Le problème, voyez-vous, ce n’est bien sûr pas le fait que la Russie accomplisse une bonne action en envoyant des convois humanitaires en Ukraine, mais bien que l’Occident se moque cyniquement de ce geste. Le problème, c’est que la grave épidémie de rivalité qui s’est installée entre les grandes puissances a relégué au second plan les souffrances réelles des populations. Des populations qui ne participent pas au jeu de ces « grands oncles que sont les présidents », mais qui en sont les premières victimes.

Souvenez-vous de la vague d’indignation qui s’est soulevée en Occident lorsque le « régime sanglant » de Moscou a mis en examen les Pussy Riot. Le nombre de personnes, aux Etats-Unis et en Europe, prêtes à une action concrète pour aider ces jeunes détenues, était effectivement très important. Les horreurs perpétrées dans la région du Donbass, auxquelles est confrontée chaque jour la population civile, ne peut se comparer aux tourments de ces dames du groupe Pussy Riot. Mais où sont donc les cris déchirants venus de l’Occident demandant « l’arrêt immédiat des combats » ? Où sont les plans à grande échelle lancés par les politiciens et les stars américaines et européennes pour apporter une aide urgente aux populations dont les habitats se trouvent sur les zones de combat ?

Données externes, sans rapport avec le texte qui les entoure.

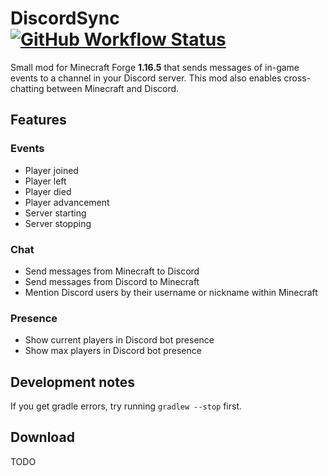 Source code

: # DiscordSync [![GitHub Workflow Status](https://img.shields.io/github/workflow/status/AeonLucid/DiscordSync/DiscordSync%20Build)](https://github.com/AeonLucid/DiscordSync/actions)

Small mod for Minecraft Forge **1.16.5** that sends messages of in-game events to a channel in your Discord server. 
This mod also enables cross-chatting between Minecraft and Discord.

## Features

### Events

- Player joined
- Player left
- Player died
- Player advancement
- Server starting
- Server stopping

### Chat

- Send messages from Minecraft to Discord
- Send messages from Discord to Minecraft
- Mention Discord users by their username or nickname within Minecraft

### Presence

- Show current players in Discord bot presence
- Show max players in Discord bot presence

## Development notes

If you get gradle errors, try running `gradlew --stop` first.

## Download

TODO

Seul compte le principe suivant, qui n’est dit ouvertement nulle part, mais qui prévaut toutefois dans l’esprit des décideurs occidentaux : la Russie de Poutine a osé défier les normes établies internationalement. Et si, pour la punir aux yeux de tous, il faut fermer les yeux sur la destruction d’une partie de la population civile du Donbass, tant pis.

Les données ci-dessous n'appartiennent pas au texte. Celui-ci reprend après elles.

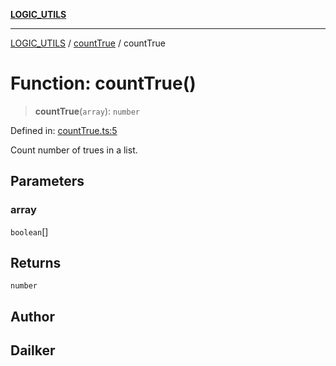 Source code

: [**LOGIC_UTILS**](../../README.md)

***

[LOGIC_UTILS](../../README.md) / [countTrue](../README.md) / countTrue

# Function: countTrue()

> **countTrue**(`array`): `number`

Defined in: [countTrue.ts:5](https://github.com/dailker/everyutil-js/blob/7799f3f003cb23f425be3f1c83c38483e2648188/src/logic/countTrue.ts#L5)

Count number of trues in a list.

## Parameters

### array

`boolean`[]

## Returns

`number`

## Author

## Dailker
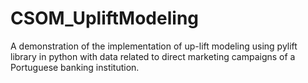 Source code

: # CSOM_UpliftModeling
A demonstration of the implementation of up-lift modeling using pylift library in python with data related to direct marketing campaigns of a Portuguese banking institution.
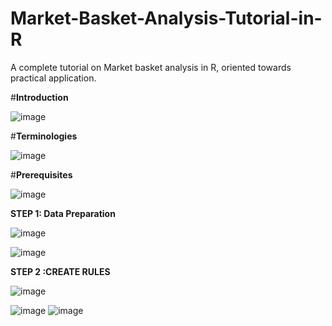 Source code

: # Market-Basket-Analysis-Tutorial-in-R
A complete tutorial on Market basket analysis in R, oriented towards practical application.

#**Introduction**

![image](https://user-images.githubusercontent.com/12694124/119849031-ea46b980-bf29-11eb-8b49-85f27089bb1b.png)

#**Terminologies**

![image](https://user-images.githubusercontent.com/12694124/119850493-39411e80-bf2b-11eb-8ee3-6d1a6dbaec67.png)

#**Prerequisites**

![image](https://user-images.githubusercontent.com/12694124/119850070-d2bc0080-bf2a-11eb-9dbe-57a6192bdd96.png)

**STEP 1: Data Preparation**

![image](https://user-images.githubusercontent.com/12694124/119849550-59bca900-bf2a-11eb-9cb4-094a40974372.png)

![image](https://user-images.githubusercontent.com/12694124/119850166-e8c9c100-bf2a-11eb-8d12-9d486bf31bba.png)

**STEP 2 :CREATE RULES**

![image](https://user-images.githubusercontent.com/12694124/119851667-38f55300-bf2c-11eb-9afa-641ebb90f185.png)

![image](https://user-images.githubusercontent.com/12694124/119851692-3eeb3400-bf2c-11eb-97fb-91308e535eac.png)
![image](https://user-images.githubusercontent.com/12694124/119851716-44487e80-bf2c-11eb-9f4a-9d8f06624a12.png)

Je tiens toutefois à vous rassurer : j’écris cela non dans le but de condamner, mais pour attirer l’attention sur les nouvelles règles du jeu entre l’Occident et la Russie. Et ces règles reviennent à dire soit qu’il n’y a pas de règles du tout, soit qu’elles n’existent quasiment pas. En réalité, seule la victoire psychologique visible sur l’ennemi compte. Tout le reste n’est, au fond, que secondaire.

La semaine dernière, j’ai questionné un allié proche de Vladimir Poutine : que pense-t-on, au Kremlin, du gratin russe privé de parmesan et de jambon ? La réponse s’est faite nostalgique, se limitant à une description lyrique des lieux où les « privés de parmesan » peuvent se rendre pour en déguster.

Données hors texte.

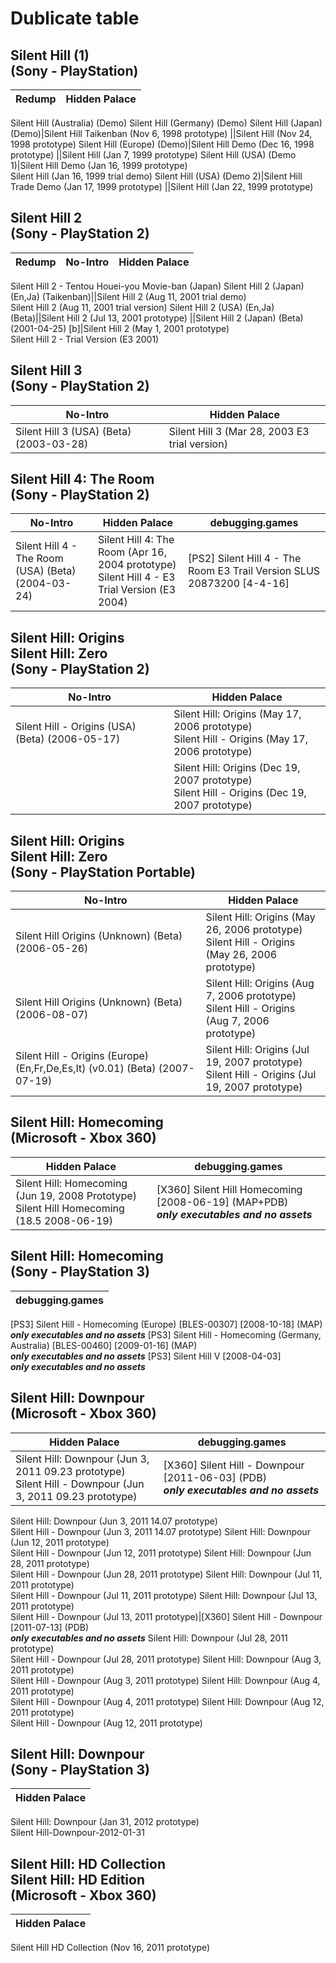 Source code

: # Dublicate table
## Silent Hill (1)<br>(Sony - PlayStation)
Redump|Hidden Palace
---|---
Silent Hill (Australia) (Demo)
Silent Hill (Germany) (Demo)
Silent Hill (Japan) (Demo)|Silent Hill Taikenban (Nov 6, 1998 prototype)
||Silent Hill (Nov 24, 1998 prototype)
Silent Hill (Europe) (Demo)|Silent Hill Demo (Dec 16, 1998 prototype)
||Silent Hill (Jan 7, 1999 prototype)
Silent Hill (USA) (Demo 1)|Silent Hill Demo (Jan 16, 1999 prototype)<br>Silent Hill (Jan 16, 1999 trial demo)
Silent Hill (USA) (Demo 2)|Silent Hill Trade Demo (Jan 17, 1999 prototype)
||Silent Hill (Jan 22, 1999 prototype)
## Silent Hill 2<br>(Sony - PlayStation 2)
Redump|No-Intro|Hidden Palace
---|---|---
Silent Hill 2 - Tentou Houei-you Movie-ban (Japan)
Silent Hill 2 (Japan) (En,Ja) (Taikenban)||Silent Hill 2 (Aug 11, 2001 trial demo)<br>Silent Hill 2 (Aug 11, 2001 trial version)
Silent Hill 2 (USA) (En,Ja) (Beta)||Silent Hill 2 (Jul 13, 2001 prototype)
||Silent Hill 2 (Japan) (Beta) (2001-04-25) [b]|Silent Hill 2 (May 1, 2001 prototype)<br>Silent Hill 2 - Trial Version (E3 2001)
## Silent Hill 3<br>(Sony - PlayStation 2)
No-Intro|Hidden Palace
---|---
Silent Hill 3 (USA) (Beta) (2003-03-28)|Silent Hill 3 (Mar 28, 2003 E3 trial version)
## Silent Hill 4: The Room<br>(Sony - PlayStation 2)
No-Intro|Hidden Palace|debugging.games
---|---|---
Silent Hill 4 - The Room (USA) (Beta) (2004-03-24)|Silent Hill 4: The Room (Apr 16, 2004 prototype)<br>Silent Hill 4 - E3 Trial Version (E3 2004)|[PS2] Silent Hill 4 - The Room E3 Trail Version SLUS 20873200 [4-4-16]
## Silent Hill: Origins<br>Silent Hill: Zero<br>(Sony - PlayStation 2)
No-Intro|Hidden Palace
---|---
Silent Hill - Origins (USA) (Beta) (2006-05-17)|Silent Hill: Origins (May 17, 2006 prototype)<br>Silent Hill - Origins (May 17, 2006 prototype)
||Silent Hill: Origins (Dec 19, 2007 prototype)<br>Silent Hill - Origins (Dec 19, 2007 prototype)
## Silent Hill: Origins<br>Silent Hill: Zero<br>(Sony - PlayStation Portable)
No-Intro|Hidden Palace
---|---
Silent Hill Origins (Unknown) (Beta) (2006-05-26)|Silent Hill: Origins (May 26, 2006 prototype)<br>Silent Hill - Origins (May 26, 2006 prototype)
Silent Hill Origins (Unknown) (Beta) (2006-08-07)|Silent Hill: Origins (Aug 7, 2006 prototype)<br>Silent Hill - Origins (Aug 7, 2006 prototype)
Silent Hill - Origins (Europe) (En,Fr,De,Es,It) (v0.01) (Beta) (2007-07-19)|Silent Hill: Origins (Jul 19, 2007 prototype)<br>Silent Hill - Origins (Jul 19, 2007 prototype)
## Silent Hill: Homecoming<br>(Microsoft - Xbox 360)
Hidden Palace|debugging.games
---|---
Silent Hill: Homecoming (Jun 19, 2008 Prototype)<br>Silent Hill Homecoming (18.5 2008-06-19)|[X360] Silent Hill Homecoming [2008-06-19] (MAP+PDB)<br>***only executables and no assets***
## Silent Hill: Homecoming<br>(Sony - PlayStation 3)
debugging.games| 
---|
[PS3] Silent Hill - Homecoming (Europe) [BLES-00307] [2008-10-18] (MAP)<br>***only executables and no assets***
[PS3] Silent Hill - Homecoming (Germany, Australia) [BLES-00460] [2009-01-16] (MAP)<br>***only executables and no assets***
[PS3] Silent Hill V [2008-04-03]<br>***only executables and no assets***
## Silent Hill: Downpour<br>(Microsoft - Xbox 360)
Hidden Palace|debugging.games
---|---
Silent Hill: Downpour (Jun 3, 2011 09.23 prototype)<br>Silent Hill - Downpour (Jun 3, 2011 09.23 prototype)|[X360] Silent Hill - Downpour [2011-06-03] (PDB)<br>***only executables and no assets***
Silent Hill: Downpour (Jun 3, 2011 14.07 prototype)<br>Silent Hill - Downpour (Jun 3, 2011 14.07 prototype)
Silent Hill: Downpour (Jun 12, 2011 prototype)<br>Silent Hill - Downpour (Jun 12, 2011 prototype)
Silent Hill: Downpour (Jun 28, 2011 prototype)<br>Silent Hill - Downpour (Jun 28, 2011 prototype)
Silent Hill: Downpour (Jul 11, 2011 prototype)<br>Silent Hill - Downpour (Jul 11, 2011 prototype)
Silent Hill: Downpour (Jul 13, 2011 prototype)<br>Silent Hill - Downpour (Jul 13, 2011 prototype)|[X360] Silent Hill - Downpour [2011-07-13] (PDB) <br> ***only executables and no assets***
Silent Hill: Downpour (Jul 28, 2011 prototype)<br>Silent Hill - Downpour (Jul 28, 2011 prototype)
Silent Hill: Downpour (Aug 3, 2011 prototype)<br>Silent Hill - Downpour (Aug 3, 2011 prototype)
Silent Hill: Downpour (Aug 4, 2011 prototype)<br>Silent Hill - Downpour (Aug 4, 2011 prototype)
Silent Hill: Downpour (Aug 12, 2011 prototype)<br>Silent Hill - Downpour (Aug 12, 2011 prototype)
## Silent Hill: Downpour<br>(Sony - PlayStation 3)
Hidden Palace|
---|
Silent Hill: Downpour (Jan 31, 2012 prototype)<br>Silent Hill-Downpour-2012-01-31
## Silent Hill: HD Collection<br>Silent Hill: HD Edition<br>(Microsoft - Xbox 360)
Hidden Palace| 
---|
Silent Hill HD Collection (Nov 16, 2011 prototype)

Autour de Vladimir Poutine, on pense que l’Occident a acculé la Russie au pied du mur et l’a privée de sa liberté de manoeuvre dans sa relation stratégique avec les Etats-Unis et l’Europe. Selon le président russe, si Moscou lâche sur la question de l’Ukraine, nos ex-partenaires du G8 déploieront une nouvelle série d’ultimatums sur tout un éventail de questions, du statut de Kaliningrad à celui très contesté des îles Kouriles.

C’est pourquoi, au Kremlin, on est mentalement prêt à ce que l’étau se resserre dans la guerre des sanctions dans les jours qui viennent, voire les années à venir. Vladimir Poutine pense que les sanctions et les contre-sanctions permettront le désentendement de l’Europe. Et si le processus de ce désentendement oblige certains, dans l’Occident comme en Russie, à avoir un mode de vie moins bon, tant pis.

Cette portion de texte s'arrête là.